Uma lata padrão de 350 ml carrega aproximadamente 14 gramas de álcool puro. Para o nosso metabolismo, essa dose exige um esforço considerável de processamento. O fígado é o primeiro a sentir, já que precisa priorizar a quebra das toxinas do álcool, deixando de lado outras funções importantes, como a queima de gorduras e a regulação do açúcar no sangue.
Mas o problema não para no fígado. O coração e o cérebro também entram na conta desse hábito silencioso. Com o tempo, o álcool pode alterar o ritmo cardíaco e prejudicar a qualidade do sono o que muita gente confunde com relaxamento, na verdade, é um estado de sedação que impede o corpo de descansar profundamente.

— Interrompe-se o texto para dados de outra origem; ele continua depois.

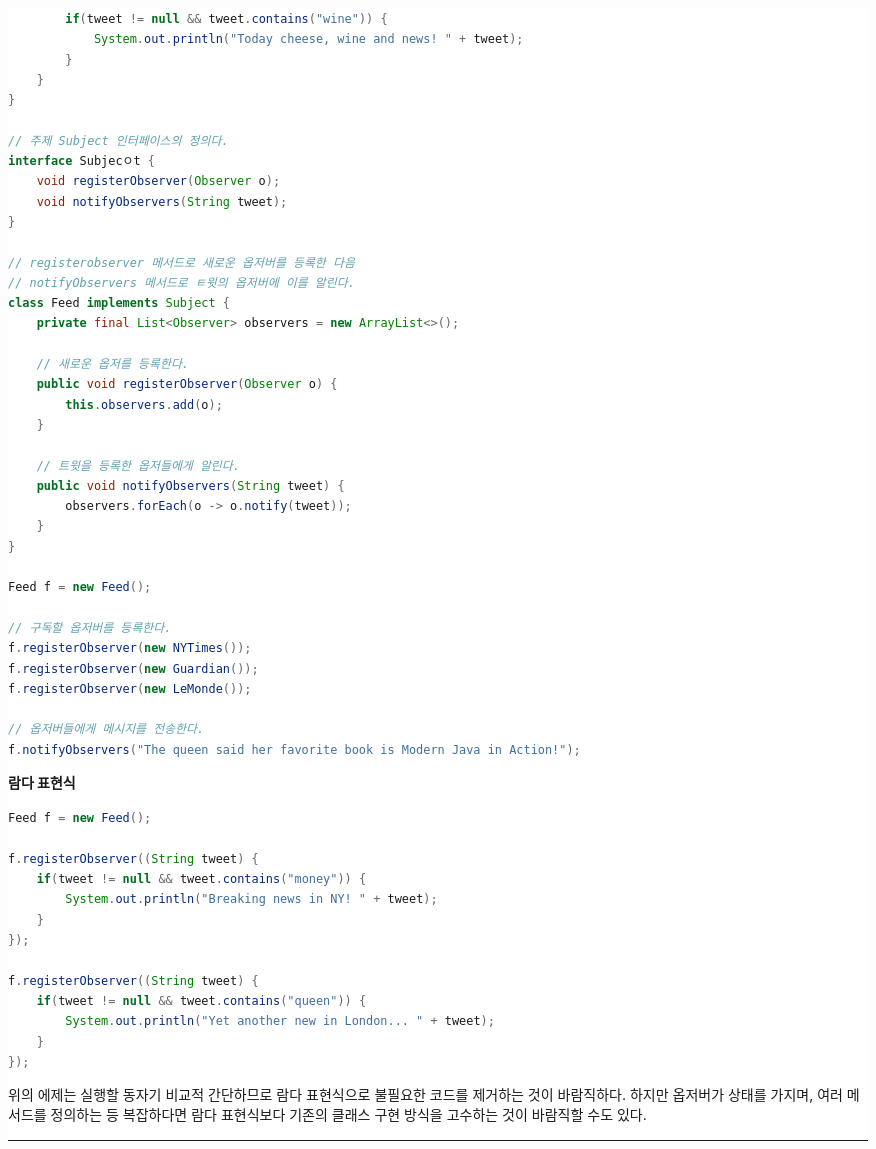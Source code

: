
 ``` java
        if(tweet != null && tweet.contains("wine")) {
            System.out.println("Today cheese, wine and news! " + tweet);
        }
    }
}

// 주제 Subject 인터페이스의 정의다. 
interface Subjecㅇt { 
    void registerObserver(Observer o);
    void notifyObservers(String tweet);
}

// registerobserver 메서드로 새로운 옵저버를 등록한 다음 
// notifyObservers 메서드로 ㅌ윗의 옵저버에 이를 알린다.
class Feed implements Subject {
    private final List<Observer> observers = new ArrayList<>();

    // 새로운 옵저를 등록한다. 
    public void registerObserver(Observer o) {
        this.observers.add(o);
    }

    // 트윗을 등록한 옵저들에게 알린다. 
    public void notifyObservers(String tweet) {
        observers.forEach(o -> o.notify(tweet));
    }
}

Feed f = new Feed();

// 구독할 옵저버를 등록한다. 
f.registerObserver(new NYTimes());
f.registerObserver(new Guardian());
f.registerObserver(new LeMonde());

// 옵저버들에게 메시지를 전송한다. 
f.notifyObservers("The queen said her favorite book is Modern Java in Action!");
```


**람다 표현식**

``` java
Feed f = new Feed();

f.registerObserver((String tweet) {
    if(tweet != null && tweet.contains("money")) {
        System.out.println("Breaking news in NY! " + tweet);
    }
});

f.registerObserver((String tweet) {
    if(tweet != null && tweet.contains("queen")) {
        System.out.println("Yet another new in London... " + tweet);
    }
});
```
위의 에제는 실행할 동자기 비교적 간단하므로 람다 표현식으로 불필요한 코드를 제거하는 것이 바람직하다.
하지만 옵저버가 상태를 가지며, 여러 메서드를 정의하는 등 복잡하다면 람다 표현식보다 기존의 클래스 구현 방식을 고수하는 것이 바람직할 수도 있다.

---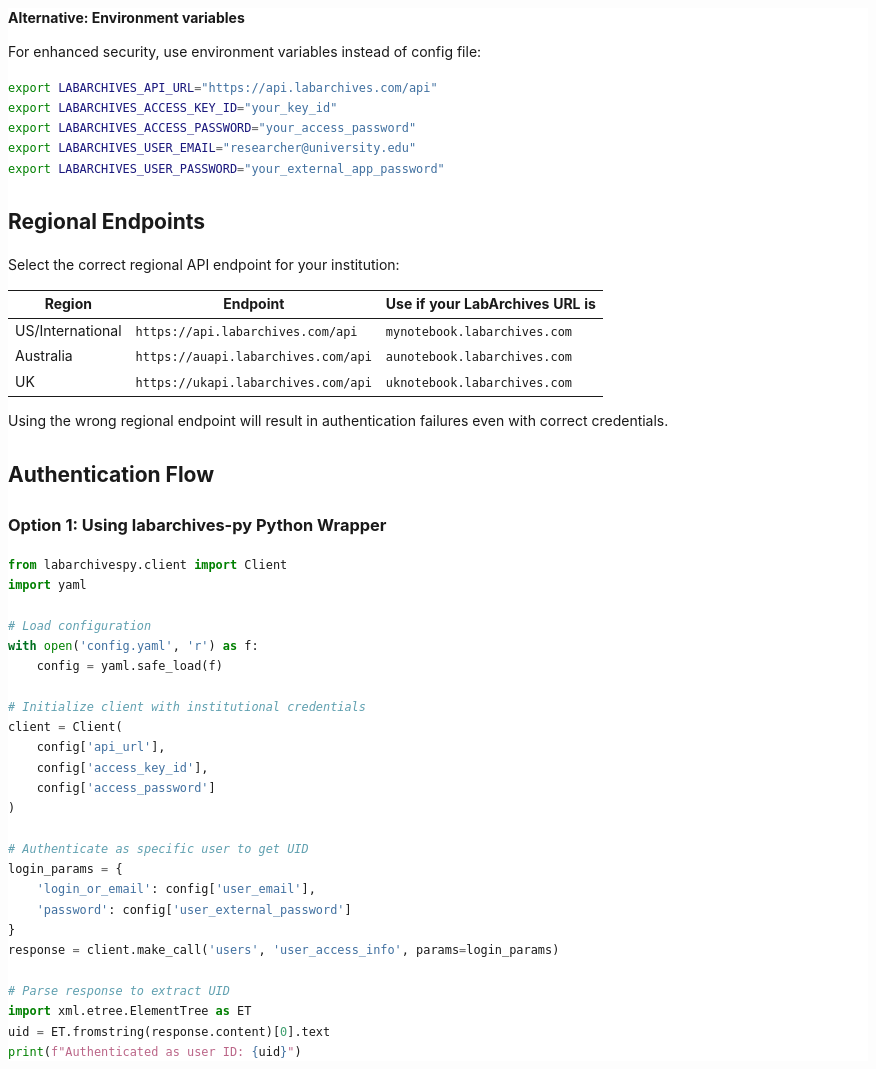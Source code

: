 **Alternative: Environment variables**

For enhanced security, use environment variables instead of config file:

```bash
export LABARCHIVES_API_URL="https://api.labarchives.com/api"
export LABARCHIVES_ACCESS_KEY_ID="your_key_id"
export LABARCHIVES_ACCESS_PASSWORD="your_access_password"
export LABARCHIVES_USER_EMAIL="researcher@university.edu"
export LABARCHIVES_USER_PASSWORD="your_external_app_password"
```

## Regional Endpoints

Select the correct regional API endpoint for your institution:

| Region | Endpoint | Use if your LabArchives URL is |
|--------|----------|--------------------------------|
| US/International | `https://api.labarchives.com/api` | `mynotebook.labarchives.com` |
| Australia | `https://auapi.labarchives.com/api` | `aunotebook.labarchives.com` |
| UK | `https://ukapi.labarchives.com/api` | `uknotebook.labarchives.com` |

Using the wrong regional endpoint will result in authentication failures even with correct credentials.

## Authentication Flow

### Option 1: Using labarchives-py Python Wrapper

```python
from labarchivespy.client import Client
import yaml

# Load configuration
with open('config.yaml', 'r') as f:
    config = yaml.safe_load(f)

# Initialize client with institutional credentials
client = Client(
    config['api_url'],
    config['access_key_id'],
    config['access_password']
)

# Authenticate as specific user to get UID
login_params = {
    'login_or_email': config['user_email'],
    'password': config['user_external_password']
}
response = client.make_call('users', 'user_access_info', params=login_params)

# Parse response to extract UID
import xml.etree.ElementTree as ET
uid = ET.fromstring(response.content)[0].text
print(f"Authenticated as user ID: {uid}")
```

Além disso, existe a questão do efeito cumulativo. Beber todos os dias acostuma o organismo à substância, o que pode mascarar danos celulares que só aparecem anos depois em exames de rotina. O segredo, segundo especialistas, não está apenas na quantidade que se bebe de uma vez, mas na frequência com que o corpo é exposto ao álcool sem intervalos para recuperação.